To complete the square for a binomial like \(x^2 - 10x\), you take half of the coefficient of \(x\), square it, and then add and subtract this square from the expression. In this example, \((-\frac{10}{2})^2\) equals 25. Thus, \(x^2 - 10x\) becomes \((x-5)^2 - 25\).

For the \(y\) term, we have \(-y^2 + 10y\). Applying the same method gives \((\frac{10}{2})^2 = 25\). This means the expression is rewritten as \(-(y-5)^2 + 25\).

Completing the square allows us to convert a given equation into a recognizable form, revealing its geometric identity, and making further analysis of conic sections more straightforward.

A hyperbola is a specific type of conic section characterized by its two separate curves, called branches. Hyperbolas form when a double cone is sliced perpendicular to its vertical axis. The standard equation for a hyperbola centered at \((h, k)\) is \(\frac{(x-h)^2}{a^2} - \frac{(y-k)^2}{b^2} = 1\) for horizontally oriented hyperbolas.

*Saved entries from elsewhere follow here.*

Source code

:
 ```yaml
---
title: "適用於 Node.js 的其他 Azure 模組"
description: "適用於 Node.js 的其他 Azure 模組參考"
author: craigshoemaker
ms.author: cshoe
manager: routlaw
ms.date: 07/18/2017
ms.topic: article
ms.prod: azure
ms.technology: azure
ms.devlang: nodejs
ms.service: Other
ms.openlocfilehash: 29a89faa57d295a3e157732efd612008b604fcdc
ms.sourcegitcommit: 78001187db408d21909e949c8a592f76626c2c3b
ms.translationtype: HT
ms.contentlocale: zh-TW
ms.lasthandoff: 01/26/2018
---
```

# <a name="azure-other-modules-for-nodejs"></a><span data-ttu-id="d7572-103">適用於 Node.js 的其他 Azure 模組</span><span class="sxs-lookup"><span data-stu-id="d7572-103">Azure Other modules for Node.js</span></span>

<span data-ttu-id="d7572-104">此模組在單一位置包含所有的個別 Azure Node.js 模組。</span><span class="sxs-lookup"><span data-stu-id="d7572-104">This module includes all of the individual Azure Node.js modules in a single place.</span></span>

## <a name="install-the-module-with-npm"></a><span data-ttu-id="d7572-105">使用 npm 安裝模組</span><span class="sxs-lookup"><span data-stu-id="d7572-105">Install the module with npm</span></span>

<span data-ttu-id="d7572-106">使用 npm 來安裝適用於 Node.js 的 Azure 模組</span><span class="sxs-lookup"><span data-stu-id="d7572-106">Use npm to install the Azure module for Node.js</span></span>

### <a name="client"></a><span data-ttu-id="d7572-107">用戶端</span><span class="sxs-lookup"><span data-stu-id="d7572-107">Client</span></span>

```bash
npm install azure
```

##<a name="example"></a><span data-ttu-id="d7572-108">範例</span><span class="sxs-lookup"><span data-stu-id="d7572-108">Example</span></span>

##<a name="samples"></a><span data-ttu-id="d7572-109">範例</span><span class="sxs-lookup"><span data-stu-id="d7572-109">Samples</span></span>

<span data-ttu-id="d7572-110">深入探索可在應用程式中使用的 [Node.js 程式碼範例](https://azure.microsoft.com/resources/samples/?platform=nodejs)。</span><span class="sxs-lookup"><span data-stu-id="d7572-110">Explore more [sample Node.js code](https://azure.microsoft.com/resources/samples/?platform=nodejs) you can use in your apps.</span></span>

In our exercise, once we completed the square, the equation \((x-5)^2 - (y-5)^2 = 1\) appeared. It is in the standard form of a hyperbola, confirming that the conic section is indeed a hyperbola with the center at \((5, 5)\).

Hyperbolas have several distinct features:

• **Two branches** that open in opposite directions.
• They have asymptotes, which are lines the branches approach but never touch.
• A center, which is the midpoint between the vertices.
• Hyperbolas also differ from ellipses with a subtraction sign in their equation.

Vertices are key points on conic sections. For a hyperbola, the vertices are the points closest to the center on each branch. To find them, we look at the \(a^2\) value from the standard form of the hyperbola's equation.

In the equation \((x-5)^2 - (y-5)^2 = 1\), we identify \(a^2 = 1\) and \(a = 1\). This value of \(a\) tells us the distance from the center to each vertex in the x-direction because the hyperbola is horizontal.

Thus, starting from the center \((5, 5)\), we move 1 unit left and 1 unit right along the x-axis, resulting in vertices at \((4, 5)\) and \((6, 5)\). These points form the closest points of each branch of the hyperbola to its center.

The foci of a hyperbola are crucial points located inside each branch. They are essential for defining a hyperbola, as the difference in distances from any point on the hyperbola to the foci is constant.

To find the foci for a hyperbola, we use the equation \(c^2 = a^2 + b^2\). Here, \(a\) and \(b\) are derived from the standard hyperbola equation. In our case, both \(a\) and \(b\) are 1. Therefore, \(c^2 = 1 + 1\) implying \(c = \sqrt{2}\).

Starting from the center at \((5, 5)\), we move \(\sqrt{2} \approx 1.41\) units left and right along the x-axis, giving us the foci at \((5-\sqrt{2}, 5)\) and \((5+\sqrt{2}, 5)\). These are pivotal points around which the branches of the hyperbola extend.